Weber: “And we finally found someone to watch football with in this school!”
Hodel: “Of course those little things are really important! At first, you joke around: 'We should do something together later'. It was never my goal to start a company or anything; when I came to Belgium I always thought I'd work for a designer later and I'd see what would happen. With these guys it somehow felt right. Our professional backgrounds are so different but attending the same creative school here, we somehow spoke the same language. Plus it's so rare that the three of us can cover so much work by ourselves, from the design process over production all the way to branding and marketing.”
Of course Antwerp, much like the rest of Belgium, is a hotbed for innovative design, in all kinds of fields and especially fashion, as can be seen in the rise of many great designers from Belgium. There might've been more obvious places to start a company but the three stay true to the beautiful city of Rubens.
Feder: “It's a good starting ground for us. It's not Paris or London, it's still affordable but I think it has everything we need to grow with what we do.”
Weber: “After these years at the academy, it became a part of us. It feels weird to say that we're a German or a Swiss fashion brand because we have lived this Antwerp identity for so many years, so it just makes sense.”
Feder: “It's a huge part of the design identity, we basically learned to design here and we're influenced by the city we live in, which is also reflected in our designs.”
Hodel: “But it was also important for us to branch out and reach out to people in bigger cities around the world relatively fast. Of course, Coccodrillo is still the best shoe store out there to me, but we don't want to be 'the guys from Antwerp who only sell in Antwerp'. We'll be selling our Autumn/Winter collection in LA, New York, Tokyo and London, which is all we could wish for. Now we're showing our new Spring/Summer collection with a bunch of new designs in a showroom in Paris and so far it's looking... promising, let's say.”
The WeberHodelFeder shoes are produced in small family-business in northern Italy, where a lot is still made by hand. The guys were already in touch with the company when they were producing shoes for their school collections so this is a perfect follow-up.
Weber: “We knew we would get absolutely impeccable quality there, which is the main thing we stand for. Because we were in touch with them already, we were able to go there, discuss everything and start right away.”
Hodel: “Our designs really reflect who we were during school already. We are all a bit more quiet, we observe and we prefer subtle and smart design and a focus on craftsmanship, Often, our design starts with a very simple thing, something we all like but we're not sure yet why. So we start investigating and twist it with these little ideas which...

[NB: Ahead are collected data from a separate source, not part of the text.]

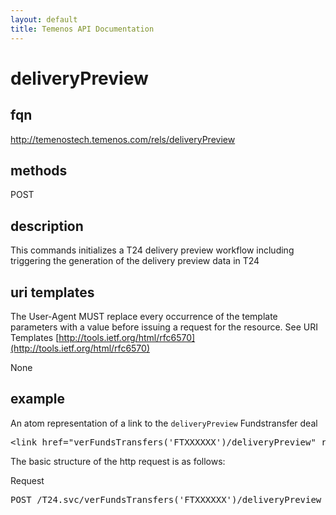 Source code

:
 ```yaml
---
layout: default
title: Temenos API Documentation
---
```


# deliveryPreview

## fqn
http://temenostech.temenos.com/rels/deliveryPreview

## methods
POST

## description
This commands initializes a T24 delivery preview workflow including triggering the generation of the delivery preview data in T24


## uri templates
The User-Agent MUST replace every occurrence of the template parameters with a value before issuing a request for the resource.  See URI Templates [http://tools.ietf.org/html/rfc6570](http://tools.ietf.org/html/rfc6570)

None


## example
An atom representation of a link to the `deliveryPreview` Fundstransfer deal
<pre>
&lt;link href="verFundsTransfers('FTXXXXXX')/deliveryPreview" rel="http://temenostech.temenos.com/rels/deliveryPreview" type="application/atom+xml;type=entry" title="Preview deal" hreflang="en" length="0" /&gt;
</pre>

The basic structure of the http request is as follows:

Request
<pre>
POST /T24.svc/verFundsTransfers('FTXXXXXX')/deliveryPreview HTTP/1.1
</pre>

Weber: “ Which makes it something precious.”
Hodel: “Exactly, and which also makes it specifically ours. There are these little ideas that feel like they were always there and they feel effortless. This design was literally based on a brogue, one of the oldest shoe styles out there. The velcro's are just a cute little thing, coming from kids shoes or sport shoes, there's a little humor in there. We don't want to be a serious luxury brand. Of course our prices are not low but the whole price goes into the quality. In that sense, maybe our shoes are for someone who already has some designer shoes and wants something different, a fun alternative to a classic gentlemen's shoe.”